Germano e Fortunato raggiunsero l’argine del fiume, strisciando nell’erba alta. Più in là, nella macchia di querce, si udivano i grugniti dei maiali. Non sarebbe stato facile rubare un porcello, né troppo piccolo, né troppo grosso, ma valeva la pena di tentare. Si avvicinarono lentamente per non spaventare le scrofe che avrebbero potuto aggredirli.
«Hai sentito anche tu quel rumore, Germano?» mormorò il più giovane dei due ragazzi.
«Quale rumore? Io non ho udito nulla…» rispose il fratello sottovoce.
Mossero qualche passo verso il fosso che li separava dal branco grufolante e si fermarono di colpo. Questa volta percepirono entrambi un lamento, che lasciava intuire la presenza di un essere umano, nascosto nel folto dei cespugli.

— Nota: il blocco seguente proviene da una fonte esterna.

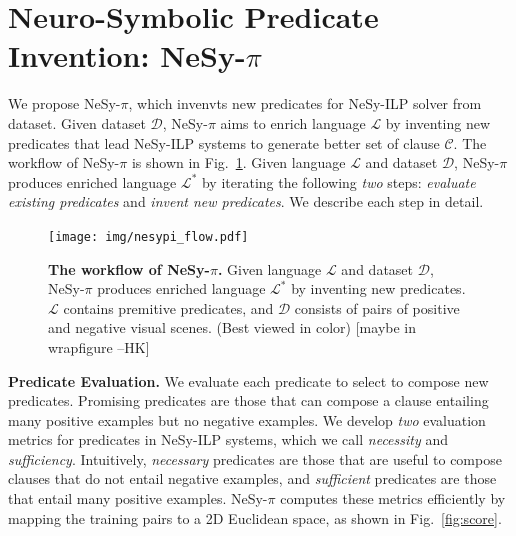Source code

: \documentclass[
]{ceurart}
\newcommand{\hk}[1]{\textcolor{Apricot}{[#1 \textsc{--HK}]}}
\begin{document}
	\section{Neuro-Symbolic Predicate Invention: NeSy-$ \pi $}
	We propose NeSy-$\pi$, which invenvts new predicates for NeSy-ILP solver from dataset.
	Given dataset $\mathcal{D}$, NeSy-$\pi$ aims to enrich language $\mathcal{L}$ by inventing new predicates that lead NeSy-ILP systems to generate better set of clause $\mathcal{C}$. The workflow of NeSy-$\pi$ is shown in Fig.~\ref{fig:nesypi_flow}.
	Given language $\mathcal{L}$ and dataset $\mathcal{D}$, NeSy-$\pi$ produces enriched language $\mathcal{L}^*$ by  iterating the following \emph{two} steps:  \emph{evaluate existing predicates} and \emph{invent new predicates}. 
	We describe each step in detail.
	\begin{figure}
		\centering
		\texttt{[image: img/nesypi\_flow.pdf]}
		\caption{\textbf{The workflow of NeSy-$\pi$.} Given language $\mathcal{L}$ and dataset $\mathcal{D}$, NeSy-$\pi$ produces enriched language $\mathcal{L}^*$ by inventing new predicates. $\mathcal{L}$ contains premitive predicates, and $\mathcal{D}$ consists of pairs of positive and negative visual scenes. (Best viewed in color) \hk{maybe in wrapfigure} }
		\label{fig:nesypi_flow}
	\end{figure}
	
	\textbf{Predicate Evaluation.}
	We evaluate each predicate to select to compose new predicates. 
	Promising predicates are those that can compose a clause entailing many positive examples but no negative examples.
	We develop \emph{two} evaluation metrics for predicates in NeSy-ILP systems, which we call \emph{necessity} and \emph{sufficiency}. Intuitively, \emph{necessary} predicates are those that are useful to compose clauses that do not entail negative examples, and \emph{sufficient} predicates are those that entail many positive examples.
	NeSy-$\pi$ computes these metrics efficiently by mapping the training pairs to a 2D Euclidean space, as shown in Fig.~\ref{fig:score}.
	
\end{document}
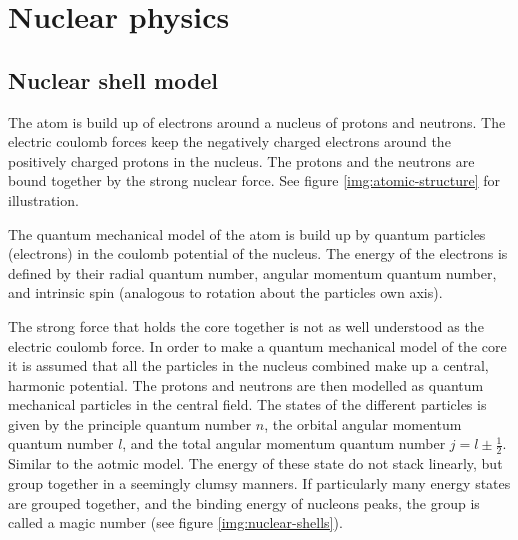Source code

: \section{Nuclear physics}

\subsection{Nuclear shell model} \label{sec:nuclear model}
The atom is build up of electrons around a nucleus of protons and neutrons.
The electric coulomb forces keep the negatively charged electrons around the positively charged
protons in the nucleus. The protons and the neutrons are bound together by the strong nuclear force.
See figure \ref{img:atomic-structure} for illustration.

The quantum mechanical model of the atom is build up by quantum particles (electrons)
in the coulomb potential of the nucleus. The energy of the electrons is defined by their
radial quantum number, angular momentum quantum number, and intrinsic spin (analogous to
rotation about the particles own axis).

The strong force that holds the core together is not as well understood as the electric coulomb
force. In order to make a quantum mechanical model of the core it is assumed that all the
particles in the nucleus combined make up a central, harmonic potential. The protons and neutrons are
then modelled as quantum mechanical particles in the central field.
The states of the different particles is given by the principle quantum number $n$,
the orbital angular momentum quantum number $l$, and the total angular momentum quantum number $j=l\pm\frac{1}{2}$.
Similar to the aotmic model.
The energy of these state do not stack linearly, but group together in a seemingly clumsy manners.
If particularly many energy states are grouped together, and the binding energy of nucleons peaks,
the group is called a magic number (see figure \ref{img:nuclear-shells}).

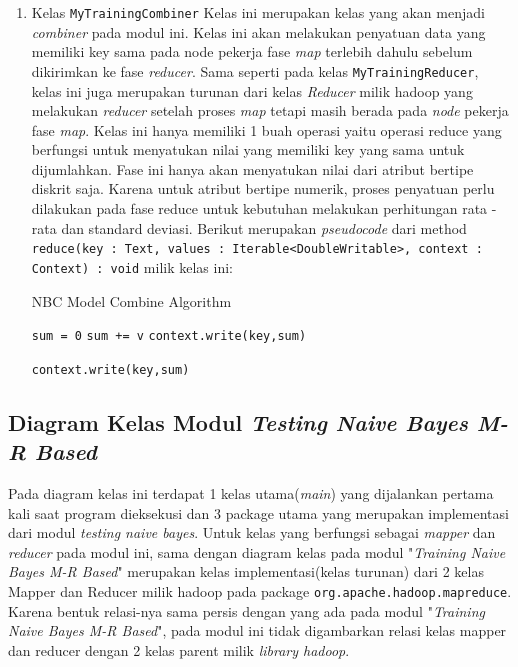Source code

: \begin{enumerate}
\item Kelas \texttt{MyTrainingCombiner}
Kelas ini merupakan kelas yang akan menjadi \textit{combiner} pada modul ini. Kelas ini akan melakukan penyatuan data yang memiliki key sama pada node pekerja fase \textit{map} terlebih dahulu sebelum dikirimkan ke fase \textit{reducer}. Sama seperti pada kelas \texttt{MyTrainingReducer}, kelas ini juga merupakan turunan dari kelas \textit{Reducer} milik hadoop yang melakukan \textit{reducer} setelah proses \textit{map} tetapi masih berada pada \textit{node} pekerja fase \textit{map}. Kelas ini hanya memiliki 1 buah operasi yaitu operasi reduce yang berfungsi untuk menyatukan nilai yang memiliki key yang sama untuk dijumlahkan. Fase ini hanya akan menyatukan nilai dari atribut bertipe diskrit saja. Karena untuk atribut bertipe numerik, proses penyatuan perlu dilakukan pada fase reduce untuk kebutuhan melakukan perhitungan rata - rata dan standard deviasi. Berikut merupakan \textit{pseudocode} dari method \texttt{reduce(key : Text, values : Iterable<DoubleWritable>, context : Context) : void} milik kelas ini:

\begin{algorithm}[H]
\caption{NBC Model Combine Algorithm}\label{alg:NBCGenCombine}
\begin{algorithmic}[1]

	\State \texttt{sum = 0}
		\State \texttt{sum += v}
	\EndFor
	\State \texttt{context.write(key,sum)}
	
		\State \texttt{context.write(key,sum)}
	\EndFor
\EndIf

\EndProcedure
\end{algorithmic}
\end{algorithm}


\end{enumerate}

\subsection{Diagram Kelas Modul \textit{Testing Naive Bayes M-R Based}}
Pada diagram kelas ini terdapat 1 kelas utama(\textit{main}) yang dijalankan pertama kali saat program dieksekusi dan 3 package utama yang merupakan implementasi dari modul \textit{testing naive bayes}. Untuk kelas yang berfungsi sebagai \textit{mapper} dan \textit{reducer} pada modul ini, sama dengan diagram kelas pada modul "\textit{Training Naive Bayes M-R Based}" merupakan kelas implementasi(kelas turunan) dari 2 kelas Mapper dan Reducer milik hadoop pada package \verb|org.apache.hadoop.mapreduce|. Karena bentuk relasi-nya sama persis dengan yang ada pada modul "\textit{Training Naive Bayes M-R Based}", pada modul ini tidak digambarkan relasi kelas mapper dan reducer dengan 2 kelas parent milik \textit{library hadoop}.

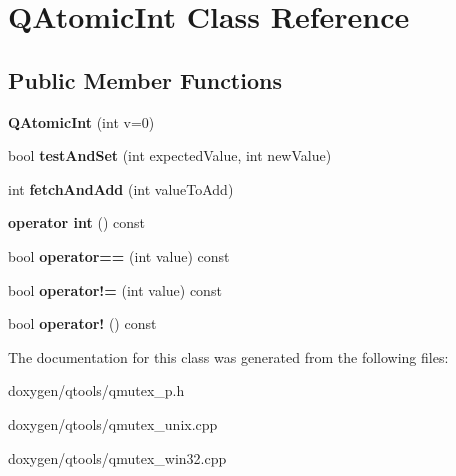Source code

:\hypertarget{class_q_atomic_int}{}\section{Q\+Atomic\+Int Class Reference}
\label{class_q_atomic_int}
\subsection*{Public Member Functions}
\begin{DoxyCompactItemize}
\item 
\mbox{\label{class_q_atomic_int_a037264d43e207bc7bc5972bd1fa6f1c0}} 
{\bfseries Q\+Atomic\+Int} (int v=0)
\item 
\mbox{\label{class_q_atomic_int_aeed46f5d04f464e6a9e8a7d4b7f9bb15}} 
bool {\bfseries test\+And\+Set} (int expected\+Value, int new\+Value)
\item 
\mbox{\label{class_q_atomic_int_ad227a9b305a6276545abb3f419ea0a1b}} 
int {\bfseries fetch\+And\+Add} (int value\+To\+Add)
\item 
\mbox{\label{class_q_atomic_int_a289f2cde494fb8a025647c7b2276aa0e}} 
{\bfseries operator int} () const
\item 
\mbox{\label{class_q_atomic_int_a4b2de5648ba1f46605df180947e9afc5}} 
bool {\bfseries operator==} (int value) const
\item 
\mbox{\label{class_q_atomic_int_aa2e390946d9fb40272e0084dfdc2fd44}} 
bool {\bfseries operator!=} (int value) const
\item 
\mbox{\label{class_q_atomic_int_af37da2fbf61d44d2a682f6bd89e12aa6}} 
bool {\bfseries operator!} () const
\end{DoxyCompactItemize}


The documentation for this class was generated from the following files\+:\begin{DoxyCompactItemize}
\item 
doxygen/qtools/qmutex\+\_\+p.\+h\item 
doxygen/qtools/qmutex\+\_\+unix.\+cpp\item 
doxygen/qtools/qmutex\+\_\+win32.\+cpp\end{DoxyCompactItemize}
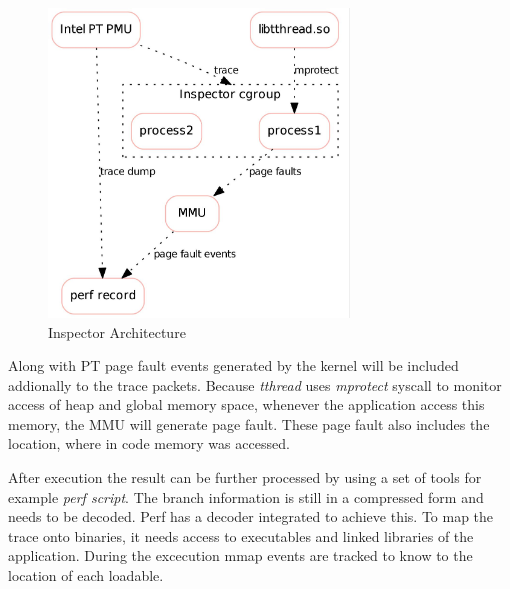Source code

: \begin{figure}[h]
\includegraphics[width=8cm]{figure/arch2.jpg}
\caption{Inspector Architecture}
\label{fig:inspector}
\end{figure}

Along with PT page fault events generated by the kernel will be included
addionally to the trace packets. Because \emph{tthread} uses \emph{mprotect}
syscall to monitor access of heap and global memory space, whenever the
application access this memory, the MMU will generate page fault. These
page fault also includes the location, where in code memory was accessed.

After execution the result can be further processed by using a set of tools
for example \emph{perf script}. The branch information is still in a compressed
form and needs to be decoded. Perf has a decoder integrated to achieve this.
To map the trace onto binaries, it needs access to executables and linked
libraries of the application. During the excecution mmap events are tracked to
know to the location of each loadable.
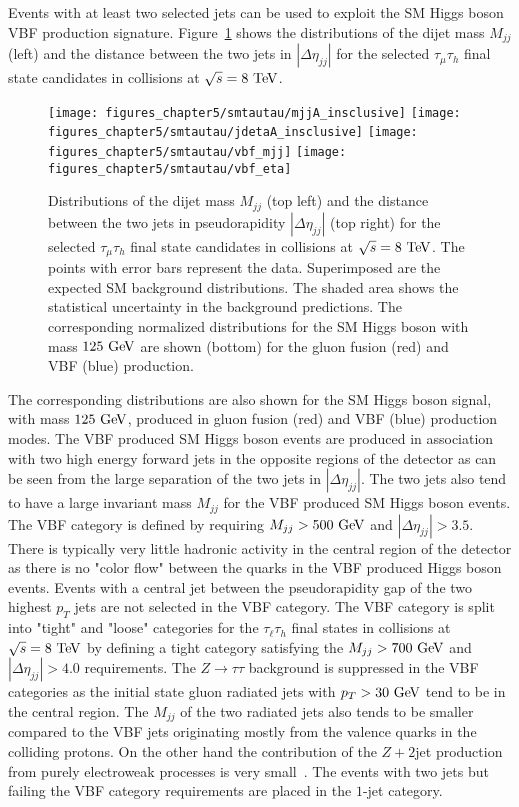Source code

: Events with at least two selected jets can be used to exploit the SM Higgs boson VBF production signature. Figure~\ref{fig:vbfjet} shows the distributions of the dijet mass $M_{jj}$ (left) and the distance between the two jets in $|\Delta \eta_{jj}|$ for the selected $\tau_{\mu}\tau_{h}$ final state candidates in collisions at $\sqrt{s}=8~\mathrm{Te\kern -0.1em V}$. 
\begin{figure}[htbp]
\centering
\texttt{[image: figures\_chapter5/smtautau/mjjA\_insclusive]}
\texttt{[image: figures\_chapter5/smtautau/jdetaA\_insclusive]}
\texttt{[image: figures\_chapter5/smtautau/vbf\_mjj]}
\texttt{[image: figures\_chapter5/smtautau/vbf\_eta]}
\caption{Distributions of the dijet mass $M_{jj}$ (top left) and the distance between the two jets in pseudorapidity $|\Delta \eta_{jj}|$ (top right) for the selected $\tau_{\mu}\tau_{h}$ final state candidates in collisions at $\sqrt{s}=8~\mathrm{Te\kern -0.1em V}$. The points with error bars represent the data. Superimposed are the expected SM background distributions. The shaded area shows the statistical uncertainty in the background predictions. The corresponding normalized distributions for the SM Higgs boson with mass $125~\mathrm{Ge\kern -0.1em V}$ are shown (bottom) for the gluon fusion (red) and VBF (blue) production.}
\label{fig:vbfjet}
\end{figure}
The corresponding distributions are also shown for the SM Higgs boson signal, with mass $125~\mathrm{Ge\kern -0.1em V}$, produced in gluon fusion (red) and VBF (blue) production modes. The VBF produced SM Higgs boson events are produced in association with two high energy forward jets in the opposite regions of the detector as can be seen from the large separation of the two jets in $|\Delta \eta_{jj}|$. The two jets also tend to have a large invariant mass $M_{jj}$ for the VBF produced SM Higgs boson events.  The VBF category is defined by requiring $M_{jj}>500~\mathrm{Ge\kern -0.1em V}$ and  $|\Delta \eta_{jj}|>3.5$. There is typically very little hadronic activity in the central region of the detector as there is no "color flow" between the quarks in the VBF produced Higgs boson events. Events with a central jet between the pseudorapidity gap of the two highest $p_{T}$ jets are not selected in the VBF category. The VBF category is split into "tight" and "loose" categories for the $\tau_{\ell}\tau_{h}$ final states in collisions at $\sqrt{s}=8~\mathrm{Te\kern -0.1em V}$ by defining a tight category satisfying the $M_{jj}>700~\mathrm{Ge\kern -0.1em V}$ and $|\Delta \eta_{jj}|>4.0$ requirements. The $Z\rightarrow\tau\tau$ background is suppressed in the VBF categories as the initial state gluon radiated jets with $p_{T}>30~\mathrm{Ge\kern -0.1em V}$ tend to be in the central region. The $M_{jj}$ of the two radiated jets also tends to be smaller compared to the VBF jets originating mostly from the valence quarks in the colliding protons. On the other hand the contribution of the $Z+2$jet production from purely electroweak processes is very small~\cite{Khachatryan:2014dea}. The events with two jets but failing the VBF category requirements are placed in the $1$-jet category. 

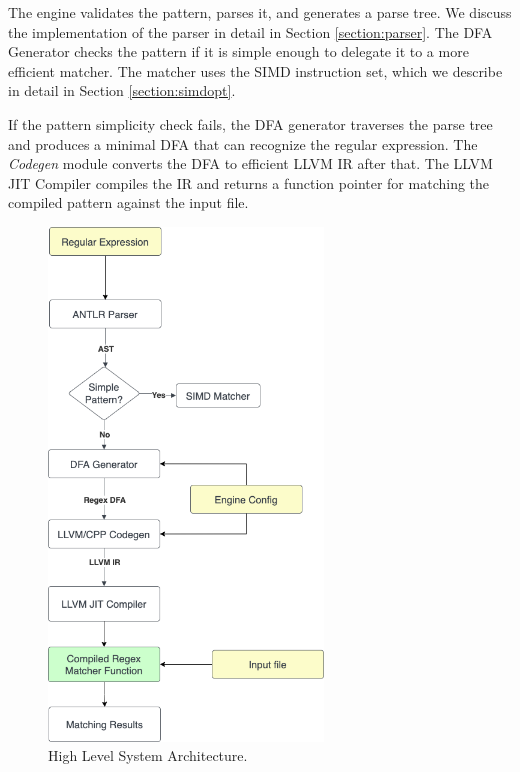 The engine validates the pattern, parses it, and generates a parse tree. We discuss the implementation of the parser in detail in Section \ref{section:parser}. The DFA Generator checks the pattern if it is simple enough to delegate it to a more efficient matcher. The matcher uses the SIMD instruction set, which we describe in detail in Section \ref{section:simdopt}.

If the pattern simplicity check fails, the DFA generator traverses the parse tree and produces a minimal DFA that can recognize the regular expression. The \textit{Codegen} module converts the DFA to efficient LLVM IR after that. The LLVM JIT Compiler compiles the IR and returns a function pointer for matching the compiled pattern against the input file.

\begin{figure}[htpb]
\centering
\includegraphics[width=0.65\textwidth]{imgs/sa-ext2.png}
\caption[System Architecture]{High Level System Architecture.}\label{fig:sa}
\end{figure}




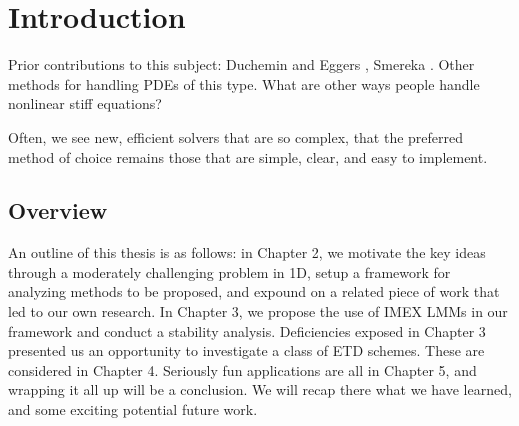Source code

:\chapter{Introduction}
Prior contributions to this subject: Duchemin and Eggers \cite{duchemin2014explicit}, Smereka \cite{smereka2003semi}. Other methods for handling PDEs of this type.
What are other ways people handle nonlinear stiff equations? 

Often, we see new, efficient solvers that are so complex, that the preferred method of choice remains those that are simple, clear, and easy to implement. 

\section{Overview}
An outline of this thesis is as follows: in Chapter 2, we motivate the key ideas through a moderately challenging problem in 1D, setup a framework for analyzing methods to be proposed, and expound on a related piece of work that led to our own research. In Chapter 3, we propose the use of IMEX LMMs in our framework and conduct a stability analysis. Deficiencies exposed in Chapter 3 presented us an opportunity to investigate a class of ETD schemes. These are considered in Chapter 4. Seriously fun applications are all in Chapter 5, and wrapping it all up will be a conclusion. We will recap there what we have learned, and some exciting potential future work.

I ragazzi si scambiarono un’occhiata, poi Germano avanzò lentamente in direzione del gemito. Ebbe solo un istante di esitazione, pensando che potesse trattarsi di un brigante o di qualche anima dannata che vagava nella nebbia per ritardare la sua dipartita da questo mondo.
Di nuovo si udì il lamento. Dietro un arbusto spinoso giaceva un uomo, avvolto in un logoro mantello di canapa. Aveva gli occhi chiusi e sembrava svenuto. Imbrattato di fango dalla testa ai piedi, il volto coperto da una barba ispida, incuteva un certo timore. I due fratelli non osarono sfiorarlo, né tentarono di rianimarlo. Dopo un primo istante di smarrimento, senza dire una parola, si misero a correre verso casa per avvertire il padre.
«Non l’avete toccato, vero?» domandò Venanzio dopo avere ascoltato il racconto frenetico dei suoi figli.
«No,» rispose Fortunato, serio in viso, «ma siamo sicuri che è ancora vivo, gemeva nel sonno.»
«Dobbiamo andare a vedere, non si può lasciarlo lì a morire, in mezzo ai rovi…» mormorò l’aldio, meditando sul da farsi.
«E se fosse un lebbroso?» si intromise la moglie Faustina, scongiurando il rischio del contagio, con un rapido segno di croce.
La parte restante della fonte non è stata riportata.